The Final Countdown

I try not to use song titles as blog titles, but I was born in 1964.  This means I was raised on rock and roll and FM radio.  Petroleum runs through my veins from all those years of cheap energy—racing around in one of my father’s big Chryslers with the radio blasting and secret cigarette smoke blowing out the rolled down windows.  “The Final Countdown” by Europe may very well be one of the worst rock and roll anthems of all time, except for the title, which appeals to every excitement junkie on the face of the earth.

Don’t get me wrong, I’ve got nothing against arena rock bands and their anthems.  If I had to choose one band’s song, I might select Survivor’s “Eye of the Tiger.”  It’s got a beat I can really pound the pavement to, counting down to the completion of whatever chaotic project I’m championing in my never-ending quest to save the world through voluntary action.

My never-ending quest to save the world through voluntary action.  There.  I’ve said it.

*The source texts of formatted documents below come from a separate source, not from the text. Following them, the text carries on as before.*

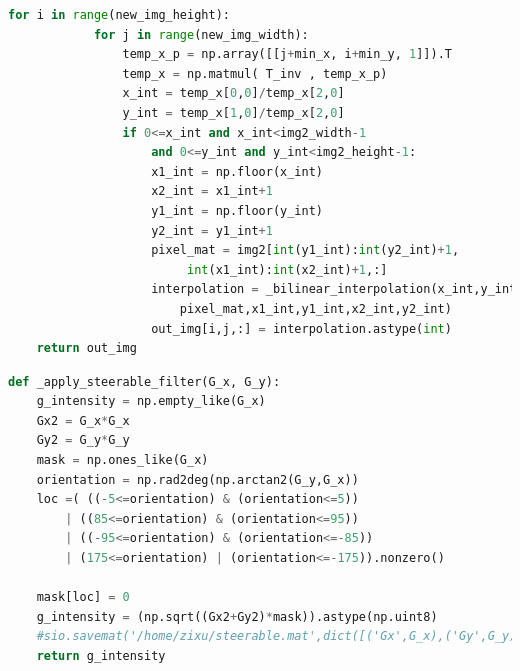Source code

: \documentclass[12pt]{article}
\begin{document}
\begin{lstlisting}[language=python]
		for i in range(new_img_height):
			for j in range(new_img_width):
				temp_x_p = np.array([[j+min_x, i+min_y, 1]]).T
				temp_x = np.matmul( T_inv , temp_x_p)
				x_int = temp_x[0,0]/temp_x[2,0]
				y_int = temp_x[1,0]/temp_x[2,0]
				if 0<=x_int and x_int<img2_width-1 
					and 0<=y_int and y_int<img2_height-1:
					x1_int = np.floor(x_int)
					x2_int = x1_int+1
					y1_int = np.floor(y_int)
					y2_int = y1_int+1
					pixel_mat = img2[int(y1_int):int(y2_int)+1,
						 int(x1_int):int(x2_int)+1,:]
					interpolation = _bilinear_interpolation(x_int,y_int,
						pixel_mat,x1_int,y1_int,x2_int,y2_int)
					out_img[i,j,:] = interpolation.astype(int)
	return out_img
\end{lstlisting}
\vspace{3em}
\begin{lstlisting}[language=python]
def _apply_steerable_filter(G_x, G_y):
	g_intensity = np.empty_like(G_x)
	Gx2 = G_x*G_x
	Gy2 = G_y*G_y
	mask = np.ones_like(G_x)
	orientation = np.rad2deg(np.arctan2(G_y,G_x))
	loc =( ((-5<=orientation) & (orientation<=5)) 
		| ((85<=orientation) & (orientation<=95)) 
		| ((-95<=orientation) & (orientation<=-85)) 
		| (175<=orientation) | (orientation<=-175)).nonzero() 
	
	mask[loc] = 0
	g_intensity = (np.sqrt((Gx2+Gy2)*mask)).astype(np.uint8)
	#sio.savemat('/home/zixu/steerable.mat',dict([('Gx',G_x),('Gy',G_y),('g_intensity',g_intensity),('orientation',orientation)]))
	return g_intensity
\end{lstlisting}
\end{document}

So here I sit.  It’s the final countdown here at the Mason family compound.  There are a lot of plates spinning right now as I plan to move my technology and my bed down to my new old house on the hill.  I’ve already moved my living room and my dining room…enough furniture to have hosted my first party over a week ago.  As much as I love sitting up here on The Ridge, I’m anxious to get into the house.

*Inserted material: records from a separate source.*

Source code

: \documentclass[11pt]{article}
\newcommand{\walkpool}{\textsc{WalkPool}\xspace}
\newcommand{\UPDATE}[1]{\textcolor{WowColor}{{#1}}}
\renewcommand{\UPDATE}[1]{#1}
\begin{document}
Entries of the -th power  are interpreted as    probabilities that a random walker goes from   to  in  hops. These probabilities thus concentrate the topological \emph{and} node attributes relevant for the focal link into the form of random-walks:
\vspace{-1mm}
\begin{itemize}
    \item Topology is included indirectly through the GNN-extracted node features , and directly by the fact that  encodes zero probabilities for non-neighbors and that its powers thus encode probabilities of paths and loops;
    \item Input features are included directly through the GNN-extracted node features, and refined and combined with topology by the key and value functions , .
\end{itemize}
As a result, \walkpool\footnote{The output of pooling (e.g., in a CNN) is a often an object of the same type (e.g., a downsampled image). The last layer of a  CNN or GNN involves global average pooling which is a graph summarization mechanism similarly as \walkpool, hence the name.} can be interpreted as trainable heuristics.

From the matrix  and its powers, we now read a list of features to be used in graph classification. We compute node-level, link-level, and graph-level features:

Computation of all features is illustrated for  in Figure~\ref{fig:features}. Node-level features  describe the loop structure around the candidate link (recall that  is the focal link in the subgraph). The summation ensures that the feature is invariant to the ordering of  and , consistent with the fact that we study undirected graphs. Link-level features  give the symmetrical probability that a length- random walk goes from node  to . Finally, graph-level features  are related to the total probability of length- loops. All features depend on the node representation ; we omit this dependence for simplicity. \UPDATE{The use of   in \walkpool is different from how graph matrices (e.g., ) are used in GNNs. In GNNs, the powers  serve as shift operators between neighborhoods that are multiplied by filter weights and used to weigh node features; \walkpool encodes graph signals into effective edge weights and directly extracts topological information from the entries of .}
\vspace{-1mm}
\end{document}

And I’m anxious to write more stories about small town life.  I love writing about Moxie and The Moxie Recipe Contest and that’s become part of the story.  There are so many other stories to tell and I was reminded of a few of them the other day when I picked up a vintage orange Bates bedspread for one of the spare bedrooms at my new old house on the hill.  Or maybe the Moxie Master Bedroom, I’m not sure.

Bates Bedspread for the Moxie Master BedroomOh, and it’s show house season in York, Maine and I still haven’t told the story of the night I slept in a show house.

Stay tuned!

Then there are lots of people I miss.  Like Uncle Bob.  The last time I saw Uncle Bob was right before the Moxie Festival parade—over a week ago.  Mon Dieu!

I miss my parents.  Ever since the day so many years ago when my father helped me build my Surprise Garden and my mother contributed her perennials towards the beautification of Lisbon Falls, my parents have “had my back.”  They may not always understand what drives me to volunteer for crazy schemes and projects, but they’ve supported me through each one in large and small ways.  One of these days, I’ll catalog their many generosities here for readers.

I miss going to French Mass and Luigi’s with Slipper Sistah.

I miss Jaxon.  I hope he doesn’t think I’m angry with him.  I haven’t done a good job of staying in touch.  I think about him every day.

I miss my Junior League of Boston BFF, too.  Did you know she’s going to be the PRESIDENT of the league next year?  I haven’t had a chance to write her an over-the-top congratulatory card.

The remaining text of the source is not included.